Codziennie, po plukaniu w delikatnym r-rze KMnO4 na dnie leżał jakiś mały ślimaczek, po kilku dniach już nic nie zostawało.
Pod lampką, w słoiku wypyścił całkiem ładne i zielone gałązki... (jawajski).

:razz:

Re: "Odślimaczanie" roślin

: czw wrz 24, 2009 11:08 pm
autor: dune
Wydaje mi sie ze z zatoczkami jestem w stanie poradzic sobie ręcznie, Mnie to dobijają te maleńkie przytuliki, nie mam pojęcia skąd one się wzięły bo od długiego czasu zadnych zakupów nie robiłam...wiem....wpadly przez okno :-D

Re: "Odślimaczanie" roślin

: wt wrz 29, 2009 7:47 pm
autor: tomanimi
jak nie chcesz długo walczyć z profilaktyką i "pastwić" się na nowych roślinkach to pomyśl o wytępieniu ew. ślimaków przez helenki.
To naprawdę działa - u mnie 5 helenek wytrzebiły zatoczki oraz rozdętki w 2 miesiące.
Zostało może z 10 rozdętek - co jest pożyteczne - a ich populacja jest pod kontrolą.
Zatoczki zniknęły. Nie wiem jak helenki radzą sobie z innymi gatunkami, ale myślę że podobnie.
Teraz myślę o wpuszczeniu świderków - cel sanitarny - mam nadzieję że ich szybko nie wyżrą :)

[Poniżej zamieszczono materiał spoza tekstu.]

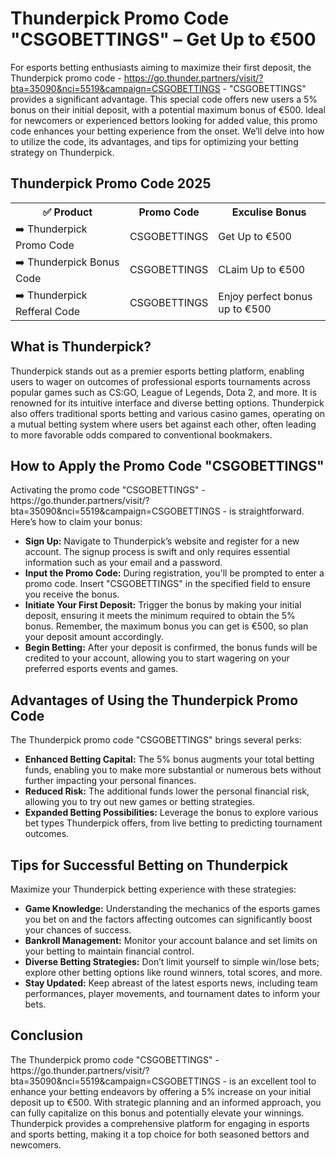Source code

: <h1>Thunderpick Promo Code "CSGOBETTINGS" – Get Up to €500</h1>

For esports betting enthusiasts aiming to maximize their first deposit, the Thunderpick promo code - https://go.thunder.partners/visit/?bta=35090&nci=5519&campaign=CSGOBETTINGS - "CSGOBETTINGS" provides a significant advantage. This special code offers new users a 5% bonus on their initial deposit, with a potential maximum bonus of €500. Ideal for newcomers or experienced bettors looking for added value, this promo code enhances your betting experience from the onset. We’ll delve into how to utilize the code, its advantages, and tips for optimizing your betting strategy on Thunderpick.

<H2>Thunderpick Promo Code 2025</H2>
 <table>
  <tr>
    <th>✅ Product</th>
    <th>Promo Code</th>
    <th>Exculise Bonus</th>
  </tr>
  <tr>
    <td>➡️ Thunderpick Promo Code</td>
    <td>CSGOBETTINGS</td>
    <td>Get Up to €500</td>
  </tr>
  <tr>
   <td>➡️ Thunderpick Bonus Code</td>
    <td>CSGOBETTINGS</td>
    <td>CLaim Up to €500</td>
  </tr>
  <tr>
  <td>➡️ Thunderpick Refferal Code</td>
    <td>CSGOBETTINGS</td>
      <td>Enjoy perfect bonus up to €500</td>
  </tr>
</table>

<h2>What is Thunderpick?</h2>
Thunderpick stands out as a premier esports betting platform, enabling users to wager on outcomes of professional esports tournaments across popular games such as CS:GO, League of Legends, Dota 2, and more. It is renowned for its intuitive interface and diverse betting options. Thunderpick also offers traditional sports betting and various casino games, operating on a mutual betting system where users bet against each other, often leading to more favorable odds compared to conventional bookmakers.

<h2>How to Apply the Promo Code "CSGOBETTINGS"</h2>
Activating the promo code "CSGOBETTINGS" - https://go.thunder.partners/visit/?bta=35090&nci=5519&campaign=CSGOBETTINGS - is straightforward. Here’s how to claim your bonus:

- **Sign Up:** Navigate to Thunderpick’s website and register for a new account. The signup process is swift and only requires essential information such as your email and a password.
- **Input the Promo Code:** During registration, you'll be prompted to enter a promo code. Insert "CSGOBETTINGS" in the specified field to ensure you receive the bonus.
- **Initiate Your First Deposit:** Trigger the bonus by making your initial deposit, ensuring it meets the minimum required to obtain the 5% bonus. Remember, the maximum bonus you can get is €500, so plan your deposit amount accordingly.
- **Begin Betting:** After your deposit is confirmed, the bonus funds will be credited to your account, allowing you to start wagering on your preferred esports events and games.

<h2>Advantages of Using the Thunderpick Promo Code</h2>

The Thunderpick promo code "CSGOBETTINGS" brings several perks:

- **Enhanced Betting Capital:** The 5% bonus augments your total betting funds, enabling you to make more substantial or numerous bets without further impacting your personal finances.
- **Reduced Risk:** The additional funds lower the personal financial risk, allowing you to try out new games or betting strategies.
- **Expanded Betting Possibilities:** Leverage the bonus to explore various bet types Thunderpick offers, from live betting to predicting tournament outcomes.

<h2>Tips for Successful Betting on Thunderpick</h2>
Maximize your Thunderpick betting experience with these strategies:

- **Game Knowledge:** Understanding the mechanics of the esports games you bet on and the factors affecting outcomes can significantly boost your chances of success.
- **Bankroll Management:** Monitor your account balance and set limits on your betting to maintain financial control.
- **Diverse Betting Strategies:** Don’t limit yourself to simple win/lose bets; explore other betting options like round winners, total scores, and more.
- **Stay Updated:** Keep abreast of the latest esports news, including team performances, player movements, and tournament dates to inform your bets.


<h2>Conclusion</h2>
The Thunderpick promo code "CSGOBETTINGS" - https://go.thunder.partners/visit/?bta=35090&nci=5519&campaign=CSGOBETTINGS - is an excellent tool to enhance your betting endeavors by offering a 5% increase on your initial deposit up to €500. With strategic planning and an informed approach, you can fully capitalize on this bonus and potentially elevate your winnings. Thunderpick provides a comprehensive platform for engaging in esports and sports betting, making it a top choice for both seasoned bettors and newcomers.

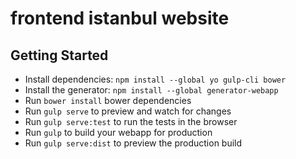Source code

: # frontend istanbul website


## Getting Started

- Install dependencies: `npm install --global yo gulp-cli bower`
- Install the generator: `npm install --global generator-webapp`
- Run `bower install` bower dependencies
- Run `gulp serve` to preview and watch for changes
- Run `gulp serve:test` to run the tests in the browser
- Run `gulp` to build your webapp for production
- Run `gulp serve:dist` to preview the production build
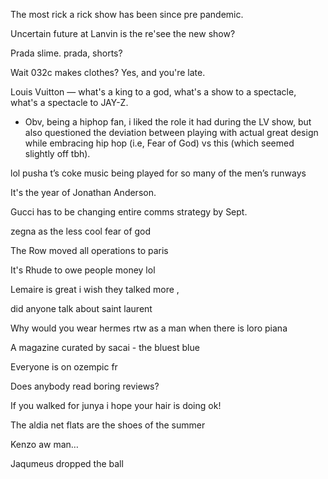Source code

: The most rick a rick show has been since pre pandemic. 

Uncertain future at Lanvin is the re'see the new show? 

Prada slime. prada, shorts?

Wait 032c makes clothes? Yes, and you're late. 

Louis Vuitton — what's a king to a god, what's a show to a spectacle, what's a spectacle to JAY-Z. 

- Obv, being a hiphop fan, i liked the role it had during the LV show, but also questioned the deviation between playing with actual great design while embracing hip hop (i.e, Fear of God) vs this (which seemed slightly off tbh).

lol pusha t’s coke music being played for so many of the men’s runways 

It's the year of Jonathan Anderson. 

Gucci has to be changing entire comms strategy by Sept. 

zegna as the less cool fear of god 

The Row moved all operations to paris 

It's Rhude to owe people money lol

Lemaire is great i wish they talked more ,

did anyone talk about saint laurent 

Why would you wear hermes rtw as a man when there is loro piana 

A magazine curated by sacai - the bluest blue 

Everyone is on ozempic fr 

Does anybody read boring reviews? 

If you walked for junya i hope your hair is doing ok! 

The aldia net flats are the shoes of the summer 

Kenzo aw man… 

Jaqumeus dropped the ball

Re: "Odślimaczanie" roślin

: wt wrz 29, 2009 8:53 pm
autor: dune
U mnie jedna jedyna helenka wykonczyła zatoczaków pół tony, niestety....świderki zjada w tempie wolniejszym niz się mnożą...juz o tym tu deliberowałam, widocznie przytrzaskują jej jęzor tą swoja klapką ;-) a mnie w tym temacie najbardziej chodziło o przytuliki, ktorych helenka wcale nie zauważa. Nikt nie jest doskonały hi hi hi nawet helenka :-)

Re: "Odślimaczanie" roślin

: wt wrz 29, 2009 9:03 pm
autor: matka siedzi z tyłu
Podobno z przytulikami mogą się rozprawić małe helenki.
Ja niedawno od Misquamacusa dostałam kilka malutkich ślimaczków, które być może są helenkami; trudno na 100% rozpoznać, ale zostałam lojalnie uprzedzona, że nie ma pewności. Nie wiem, czy to zbieg okoliczności, czy też te maleństwa faktycznie są spragnionymi przytulików małymi helenkami, ale faktem jest, że przytulików ubyło, i to bardzo.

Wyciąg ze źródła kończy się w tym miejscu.